Duke Energy is the largest energy producer in the U.S. and relies on lots of coal-fired power plants to deliver affordable electricity to their customers, but Good says Environmental Protection Agency (EPA) regulations make it nearly impossible to build new coal plants.

Good told The Wall Street Journal’s Amy Harder in a Tuesday report that America was moving in the direction of getting almost none of its electricity from coal-fired power.

HARDER: Do you ever envision a future, whether it’s 2050 or 2100, when coal will be next to 0% electricity here in the U.S.?

GOOD: I certainly think we’re moving in that direction. Under the rules that exist today, you can’t build a new coal plant without capture and sequestration [of carbon], and at this point we don’t have a viable technology that is economic for that. So you’re talking about extending lives of existing plants, and those economic decisions become very challenging when gas is cheap and renewables are available.
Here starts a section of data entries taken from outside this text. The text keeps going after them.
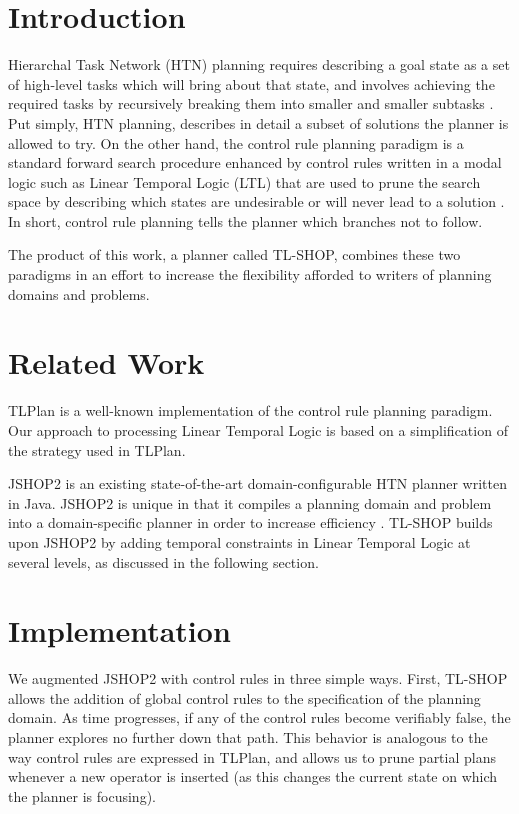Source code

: \documentclass[12pt]{article}
\begin{document}


\section{Introduction}
Hierarchal Task Network (HTN) planning requires describing a goal state as a 
set of high-level tasks which will bring about that state, and involves 
achieving the required tasks by recursively breaking them into smaller and 
smaller subtasks \cite{nau2004apt}. Put simply, HTN planning, describes in 
detail a subset of  solutions the planner is allowed to try. On the other hand, 
the control rule planning paradigm is a standard forward search procedure 
enhanced by control rules written in a modal logic such as Linear Temporal 
Logic (LTL) that are used to prune the search space by describing which states 
are undesirable or will never lead to a solution \cite{nau2004apt}. In short, 
control rule planning tells the planner which branches not to follow.

The product of this work, a planner called TL-SHOP, combines these two 
paradigms in an effort to increase the flexibility afforded to writers of 
planning domains and problems.

\section{Related Work}
TLPlan\cite{bacchus1996utl} is a well-known implementation of the control rule 
planning paradigm. Our approach to processing Linear Temporal Logic is based on 
a simplification of the strategy used in TLPlan\cite{nau2004apt}.

JSHOP2\cite{ilghami:dj} is an existing state-of-the-art domain-configurable HTN 
planner written in Java. JSHOP2 is unique in that it compiles a planning domain 
and problem into a domain-specific planner in order to increase efficiency 
\cite{ilghami2003gas}. TL-SHOP builds upon JSHOP2 by adding temporal 
constraints in Linear Temporal Logic at several levels, as discussed in the 
following section.

\section{Implementation}
We augmented JSHOP2 with control rules in three simple ways. First, TL-SHOP 
allows the addition of global control rules to the specification of the 
planning domain. As time progresses, if any of the control rules become 
verifiably false, the planner explores no further down that path. This behavior 
is analogous to the way control rules are expressed in TLPlan, and allows us to 
prune partial plans whenever a new operator is inserted (as this changes the 
current state on which the planner is focusing).
\end{document}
Good is referring to the EPA’s so-called Clean Power Plan (CPP), which aims to reduce carbon dioxide emissions from power plants 32 percent by 2030. The CPP largely reduces emissions by forcing coal plants to shut down and be replaced by natural gas plants or green energy sources.

Another provision of the CPP, regarding new power plants, bans the construction of coal plants unless they use carbon capture and storage technology, or CCS — a technology that’s not commercially viable.

Utilities plan for energy investments years in advance, so EPA’s new rule has kept companies from even thinking about investing in new coal plants in the coming years. That is, unless CCS becomes commercially viable in the near future.

But cheap natural gas has dimmed coal advocates hopes CCS will be widely adopted anytime soon.

HARDER: Southern Co. CEO Tom Fanning had some pretty critical words for carbon capture and sequestration in the last panel. He said he doesn’t think it’s going to be economic here in the U.S., given cheap natural-gas prices. Do you agree?

GOOD: The enthusiasm around carbon capture and sequestration was probably greater before the shale-gas discovery and the low prices were so prevalent. And I would step back again to the pragmatism of an investment in carbon capture and sequestration, or retiring an [existing coal-fired] plant and building natural gas and renewables. I also think that as a nation we haven’t invested as much in research and development around [carbon capture] as we have other technologies.